Another necessary function of the software is to calculate from the fiducial position the center and orientation of the parts in the gantry coordinate system. The problem can be phrased like so: Given a set of coordinates of reference points in a local Cartesian coordinate system and a corresponding set of measurements of these reference points in the global Cartesian coordinate system, find a coordinate system transformation, $\mathbf{x}' = \mathbf{A} + R\mathbf{x}$, such that the distance between the local coordinate system points and the transformed global points is minimized. In two dimensions, a simple linear regression can be done to find the offet, $\mathbf{A}$, and the rotation matrix, $R$, but in three dimensions such an approach suffers from "gimbal lock". Therefore a more sophisticated algorithm is needed. There are many algorithms that solve this problem[@Tegopoulou2011], but Horn's method[@horn1987] was chosen due to its simplicity and available reference implementations.

Because the encapsulation routine of the original software was causing issues in production, it was the first candidate for a rewrite using the library of functionality outlined here. Further implementation details of this new application are outside the scope of this document, but [@fig:gui_configure_tester;@fig:gui_review_fiducials;@fig:gui_review_HDI_pads;@fig:gui_align_needle;@fig:gui_summary] follow a walkthrough of an encapsulation session as it would appear to the operator.

{#fig:gui_configure_tester}

{#fig:gui_review_fiducials}

{#fig:gui_review_HDI_pads}

{#fig:gui_align_needle}

{#fig:gui_summary}

After roughly two months of development, the new encapsulation routine was deployed in production and immediately improved throughput and reliability of encapsulation. It went on to successfully encapsulate modules for the rest of production and served as a useful pattern upon which to develop a new gluing routine. This same framework is currently being iterated upon for deployment at several assembly sites for the Phase II upgrade of CMS.

Quality Control

As mentioned previously, one feature of the encapsulation application is that it keeps a log file. The log file contains information such as the serial numbers of modules to be encapsulates, their measured positions, the sections to be encapsulated, and so on. A utility was written to extract information these log files to measure the quality of alignment during the gluing routine. [@Fig:qc_rotation] shows one of these quality metrics. This is for modules that were assembled by the initial gluing routine, before the rewrite of the gluing routine was finished. It shows a pattern consistent with an incorrect rotation correction, meaning that when the HDI is rotated to match the rotation of the BBM during gluing, that rotation is incorrect.

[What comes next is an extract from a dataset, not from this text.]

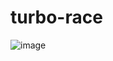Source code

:# turbo-race
![image](https://github.com/raduma142/turbo-race/assets/69161202/5f5a46be-bbb2-4718-8df2-52c3c0895fca)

Indeed, upon further investigation it was found that there was a sign error in the rotation correction, leading to the rotation actually being worsened by the "correction". This went unnoticed previously because the correction is normally so small, it is imperceptible to a casual observer.

{#fig:qc_rotation}

Another example of information that could be gleaned from the encapsulation log files is discovering changes is raw materials. For example, by plotting the post-fit positions of fiducial markings on HDI and separating it by vendor, we found that the HDI produced by Compunetix were out-of-spec by roughly 70 $\mu \mathrm{m}$ as shown in [@fig:qc_vendor].

{#fig:qc_vendor}

The Phase II telescope

In anticipation of test beams to commission detector elements of the Phase II Upgrade of the CMS detector, a telescope was designed to serve as a reference measurement. The design of the telescope is centered around several layers of silicon strip sensors placed fore and aft of the device under test (DUT). Hits in the strips are correlated to construct a track. This track is then projected onto the DUT, yielding residuals that can be used to characterize the DUT.

[@Fig:telescope_hierarchy] shows a block diagram of the telescope in operation.

{#fig:telescope_hierarchy}

Design

The telescope's several layers of sensing material consist of silicon micro-strip sensors. These particular sensors consist of 512 strips of 25 $\mu$m pitch. The metalization that defines the strips has readout pads on alternating sides of the chip leading to 50 $\mu$m pitch on the pads along either side. [@Fig:telescope_sensor] illustrates this pattern.

{#fig:telescope_sensor}

The sensor is read out with an integrated circuit called the Analog Pipeline Chip - 128 (APC128). Each APC128 is has a 128 channels which correspond to reading out 128 strips of a silicon micro-strip sensor. [@Fig:apc128] shows an operational schematic detailing one of these channels. Going from left to right, the circuit consists of a pre-amplifier, the sampling capacitors, and readout pipeline. Lets look at each of these in turn.

{#fig:apc128}

When the APC128 is in sampling mode $SR$ is high, meaning that the switches labeled $SR$ are closed and the switches labeled $\bar{SR}$ are open, and $IS$ is high. Lets also assume that $Reset$, $R12$, and $CS$ are low for now. In this configuration any current originating from $In$ flows onto $C_1$. The pre-amplifier will sink the charge that was removed from the right "plate" of $C_1$ to keep it electrically neutral. In the end, the preamplifier now has a voltage to maintain on its output that is proportional to the charge read from the sensor. If the $R12$ signal goes high, some of the charge from $C_1$ is allowed to bleed off over time so the voltage of the pre-amplifier will spike with input current and slowly return to its original value. $R12$ also keeps leakage current from saturating the pre-amplifier. On the other hand, if $Reset$ goes high, all of the charge is quickly removed and the pre-amplifier immediately returns to its original state. In a testing environment with bunched particles, the $Reset$ signal may be timed with the beam crossing to clear out the channel between bunches. However, if there is ambiguity when particles could potentially arrive, it is useful to keep a series of periodic samples of the input signal and then read out the correct one when a trigger is received.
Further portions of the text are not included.